[[ Study material open ]]

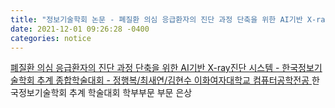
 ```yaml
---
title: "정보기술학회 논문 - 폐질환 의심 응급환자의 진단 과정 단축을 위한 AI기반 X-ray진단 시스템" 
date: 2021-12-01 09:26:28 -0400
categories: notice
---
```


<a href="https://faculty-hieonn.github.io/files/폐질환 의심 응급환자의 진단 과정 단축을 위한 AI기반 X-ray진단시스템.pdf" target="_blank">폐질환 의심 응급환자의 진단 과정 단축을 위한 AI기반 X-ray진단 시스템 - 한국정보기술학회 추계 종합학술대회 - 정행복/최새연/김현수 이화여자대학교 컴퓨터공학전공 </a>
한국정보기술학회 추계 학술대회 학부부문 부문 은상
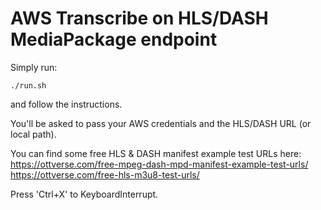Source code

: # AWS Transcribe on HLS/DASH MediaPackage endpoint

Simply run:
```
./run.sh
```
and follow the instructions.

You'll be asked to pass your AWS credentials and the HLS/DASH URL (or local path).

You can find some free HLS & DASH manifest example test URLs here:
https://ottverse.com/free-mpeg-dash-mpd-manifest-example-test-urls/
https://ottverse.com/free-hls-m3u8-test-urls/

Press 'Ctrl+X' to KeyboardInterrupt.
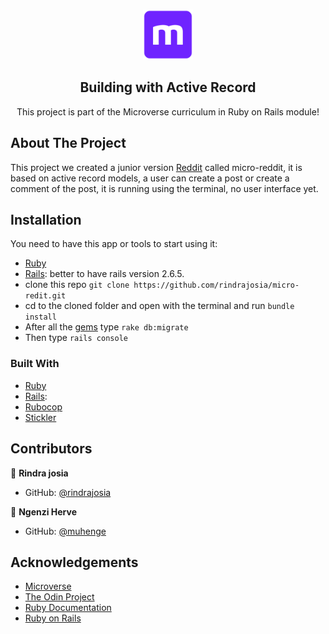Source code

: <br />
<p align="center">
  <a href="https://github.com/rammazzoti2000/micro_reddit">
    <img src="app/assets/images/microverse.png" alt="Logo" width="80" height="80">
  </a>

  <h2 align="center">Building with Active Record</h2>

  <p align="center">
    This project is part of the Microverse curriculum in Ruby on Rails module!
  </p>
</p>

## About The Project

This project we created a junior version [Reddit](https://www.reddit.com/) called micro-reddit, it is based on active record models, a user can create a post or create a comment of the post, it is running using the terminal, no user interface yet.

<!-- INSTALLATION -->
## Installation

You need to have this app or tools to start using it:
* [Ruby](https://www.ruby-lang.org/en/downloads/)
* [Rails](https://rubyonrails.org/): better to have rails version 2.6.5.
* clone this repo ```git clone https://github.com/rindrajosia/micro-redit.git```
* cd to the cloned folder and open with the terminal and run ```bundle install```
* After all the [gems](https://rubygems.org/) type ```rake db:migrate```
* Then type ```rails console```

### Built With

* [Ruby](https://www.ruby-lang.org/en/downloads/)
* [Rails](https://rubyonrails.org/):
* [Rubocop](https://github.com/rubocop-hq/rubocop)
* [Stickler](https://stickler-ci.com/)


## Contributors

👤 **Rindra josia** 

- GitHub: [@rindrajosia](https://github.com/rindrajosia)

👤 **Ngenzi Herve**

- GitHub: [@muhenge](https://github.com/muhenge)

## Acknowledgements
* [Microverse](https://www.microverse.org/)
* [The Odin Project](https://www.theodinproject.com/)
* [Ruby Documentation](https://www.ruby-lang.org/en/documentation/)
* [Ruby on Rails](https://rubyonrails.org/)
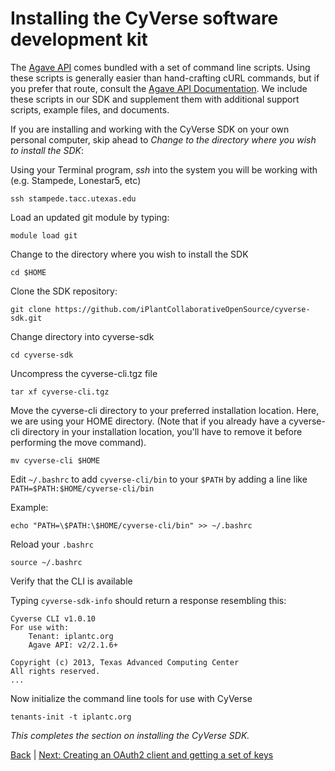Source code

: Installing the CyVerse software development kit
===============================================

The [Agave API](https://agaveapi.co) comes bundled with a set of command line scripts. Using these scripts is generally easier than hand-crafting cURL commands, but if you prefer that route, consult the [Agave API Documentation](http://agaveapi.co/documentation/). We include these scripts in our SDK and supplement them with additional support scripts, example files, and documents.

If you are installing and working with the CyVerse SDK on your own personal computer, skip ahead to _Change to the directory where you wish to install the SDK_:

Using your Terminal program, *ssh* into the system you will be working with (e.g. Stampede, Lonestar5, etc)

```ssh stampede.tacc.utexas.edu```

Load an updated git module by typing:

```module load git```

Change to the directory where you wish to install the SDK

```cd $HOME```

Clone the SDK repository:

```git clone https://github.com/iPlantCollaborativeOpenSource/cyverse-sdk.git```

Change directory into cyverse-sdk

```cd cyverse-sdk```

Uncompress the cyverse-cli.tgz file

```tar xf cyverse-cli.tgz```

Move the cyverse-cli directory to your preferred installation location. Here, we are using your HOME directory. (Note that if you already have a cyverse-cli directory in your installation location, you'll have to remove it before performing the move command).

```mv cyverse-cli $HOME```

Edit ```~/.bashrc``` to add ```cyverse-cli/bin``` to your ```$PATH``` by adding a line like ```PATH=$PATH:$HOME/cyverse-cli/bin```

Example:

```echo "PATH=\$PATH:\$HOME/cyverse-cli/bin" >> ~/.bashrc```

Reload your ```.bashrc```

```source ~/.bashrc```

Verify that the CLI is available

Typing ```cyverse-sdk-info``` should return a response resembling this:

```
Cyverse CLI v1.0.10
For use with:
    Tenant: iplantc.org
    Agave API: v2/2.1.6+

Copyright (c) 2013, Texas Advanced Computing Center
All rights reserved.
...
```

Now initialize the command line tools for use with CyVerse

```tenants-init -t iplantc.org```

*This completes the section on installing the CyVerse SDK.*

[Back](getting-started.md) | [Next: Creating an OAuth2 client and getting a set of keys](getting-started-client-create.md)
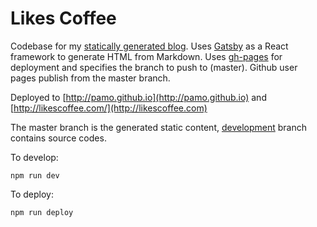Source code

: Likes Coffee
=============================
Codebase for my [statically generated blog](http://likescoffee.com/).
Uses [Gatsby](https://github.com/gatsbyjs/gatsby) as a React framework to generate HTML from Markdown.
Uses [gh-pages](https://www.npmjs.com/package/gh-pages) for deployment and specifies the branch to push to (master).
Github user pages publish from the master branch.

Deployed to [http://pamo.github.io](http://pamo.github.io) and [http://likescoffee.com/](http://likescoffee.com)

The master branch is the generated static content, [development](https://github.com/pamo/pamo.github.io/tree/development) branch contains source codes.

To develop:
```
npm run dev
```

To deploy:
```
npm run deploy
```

[[ Study material closed ]]

Given the data above, transcribe exactly the lines from the one containing "with Active Record</h2>" down to the one containing "to the cloned", and no others.

Response area:
  <h2 align="center">Building with Active Record</h2>

  <p align="center">
    This project is part of the Microverse curriculum in Ruby on Rails module!
  </p>
</p>

## About The Project

This project we created a junior version [Reddit](https://www.reddit.com/) called micro-reddit, it is based on active record models, a user can create a post or create a comment of the post, it is running using the terminal, no user interface yet.

<!-- INSTALLATION -->
## Installation

You need to have this app or tools to start using it:
* [Ruby](https://www.ruby-lang.org/en/downloads/)
* [Rails](https://rubyonrails.org/): better to have rails version 2.6.5.
* clone this repo ```git clone https://github.com/rindrajosia/micro-redit.git```
* cd to the cloned folder and open with the terminal and run ```bundle install```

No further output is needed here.